SPRINT: Enabling Interleaved Planning and Parallelized Execution in Reasoning Models
- URL: http://arxiv.org/abs/2506.05745v1
- Date: Fri, 06 Jun 2025 05:10:31 GMT
- Title: SPRINT: Enabling Interleaved Planning and Parallelized Execution in Reasoning Models
- Authors: Emil Biju, Shayan Talaei, Zhemin Huang, Mohammadreza Pourreza, Azalia Mirhoseini, Amin Saberi,
- Abstract summary: Large reasoning models excel at complex reasoning tasks but typically generate lengthy sequential chains-of-thought.<n>SPRINT is a novel post-training and inference-time framework designed to enable LRMs to dynamically identify and exploit opportunities for parallelization.<n>We show that the models fine-tuned with the SPRINT framework match the performance of reasoning models on complex domains such as mathematics.
- Score: 2.7645012830234
- License: http://creativecommons.org/licenses/by-nc-sa/4.0/
- Abstract: Large reasoning models (LRMs) excel at complex reasoning tasks but typically generate lengthy sequential chains-of-thought, resulting in long inference times before arriving at the final answer. To address this challenge, we introduce SPRINT, a novel post-training and inference-time framework designed to enable LRMs to dynamically identify and exploit opportunities for parallelization during their reasoning process. SPRINT incorporates an innovative data curation pipeline that reorganizes natural language reasoning trajectories into structured rounds of long-horizon planning and parallel execution.

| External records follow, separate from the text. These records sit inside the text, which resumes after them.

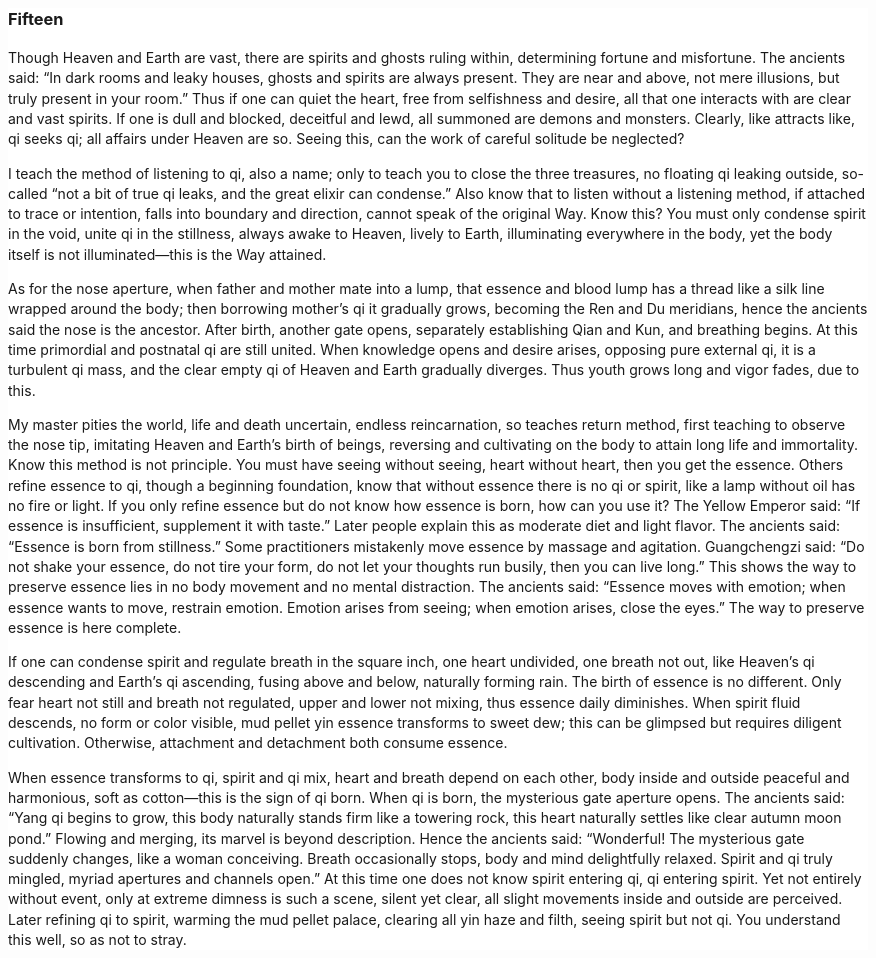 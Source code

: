 ### Fifteen  
Though Heaven and Earth are vast, there are spirits and ghosts ruling within, determining fortune and misfortune. The ancients said: “In dark rooms and leaky houses, ghosts and spirits are always present. They are near and above, not mere illusions, but truly present in your room.” Thus if one can quiet the heart, free from selfishness and desire, all that one interacts with are clear and vast spirits. If one is dull and blocked, deceitful and lewd, all summoned are demons and monsters. Clearly, like attracts like, qi seeks qi; all affairs under Heaven are so. Seeing this, can the work of careful solitude be neglected?  

I teach the method of listening to qi, also a name; only to teach you to close the three treasures, no floating qi leaking outside, so-called “not a bit of true qi leaks, and the great elixir can condense.” Also know that to listen without a listening method, if attached to trace or intention, falls into boundary and direction, cannot speak of the original Way. Know this? You must only condense spirit in the void, unite qi in the stillness, always awake to Heaven, lively to Earth, illuminating everywhere in the body, yet the body itself is not illuminated—this is the Way attained.  

As for the nose aperture, when father and mother mate into a lump, that essence and blood lump has a thread like a silk line wrapped around the body; then borrowing mother’s qi it gradually grows, becoming the Ren and Du meridians, hence the ancients said the nose is the ancestor. After birth, another gate opens, separately establishing Qian and Kun, and breathing begins. At this time primordial and postnatal qi are still united. When knowledge opens and desire arises, opposing pure external qi, it is a turbulent qi mass, and the clear empty qi of Heaven and Earth gradually diverges. Thus youth grows long and vigor fades, due to this.  

My master pities the world, life and death uncertain, endless reincarnation, so teaches return method, first teaching to observe the nose tip, imitating Heaven and Earth’s birth of beings, reversing and cultivating on the body to attain long life and immortality. Know this method is not principle. You must have seeing without seeing, heart without heart, then you get the essence. Others refine essence to qi, though a beginning foundation, know that without essence there is no qi or spirit, like a lamp without oil has no fire or light. If you only refine essence but do not know how essence is born, how can you use it? The Yellow Emperor said: “If essence is insufficient, supplement it with taste.” Later people explain this as moderate diet and light flavor. The ancients said: “Essence is born from stillness.” Some practitioners mistakenly move essence by massage and agitation. Guangchengzi said: “Do not shake your essence, do not tire your form, do not let your thoughts run busily, then you can live long.” This shows the way to preserve essence lies in no body movement and no mental distraction. The ancients said: “Essence moves with emotion; when essence wants to move, restrain emotion. Emotion arises from seeing; when emotion arises, close the eyes.” The way to preserve essence is here complete.  

If one can condense spirit and regulate breath in the square inch, one heart undivided, one breath not out, like Heaven’s qi descending and Earth’s qi ascending, fusing above and below, naturally forming rain. The birth of essence is no different. Only fear heart not still and breath not regulated, upper and lower not mixing, thus essence daily diminishes. When spirit fluid descends, no form or color visible, mud pellet yin essence transforms to sweet dew; this can be glimpsed but requires diligent cultivation. Otherwise, attachment and detachment both consume essence.  

When essence transforms to qi, spirit and qi mix, heart and breath depend on each other, body inside and outside peaceful and harmonious, soft as cotton—this is the sign of qi born. When qi is born, the mysterious gate aperture opens. The ancients said: “Yang qi begins to grow, this body naturally stands firm like a towering rock, this heart naturally settles like clear autumn moon pond.” Flowing and merging, its marvel is beyond description. Hence the ancients said: “Wonderful! The mysterious gate suddenly changes, like a woman conceiving. Breath occasionally stops, body and mind delightfully relaxed. Spirit and qi truly mingled, myriad apertures and channels open.” At this time one does not know spirit entering qi, qi entering spirit. Yet not entirely without event, only at extreme dimness is such a scene, silent yet clear, all slight movements inside and outside are perceived. Later refining qi to spirit, warming the mud pellet palace, clearing all yin haze and filth, seeing spirit but not qi. You understand this well, so as not to stray.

By fine-tuning LRMs on a small amount of such curated data, the models learn to dynamically identify independent subtasks within extended reasoning processes and effectively execute them in parallel. Through extensive evaluations, we show that the models fine-tuned with the SPRINT framework match the performance of reasoning models on complex domains such as mathematics while generating up to ~39% fewer sequential tokens on problems requiring more than 8000 output tokens. Finally, we observe consistent results transferred to two out-of-distribution tasks of GPQA and Countdown with up to 45% and 65% reduction in average sequential tokens for longer reasoning trajectories, while achieving the performance of the fine-tuned reasoning model.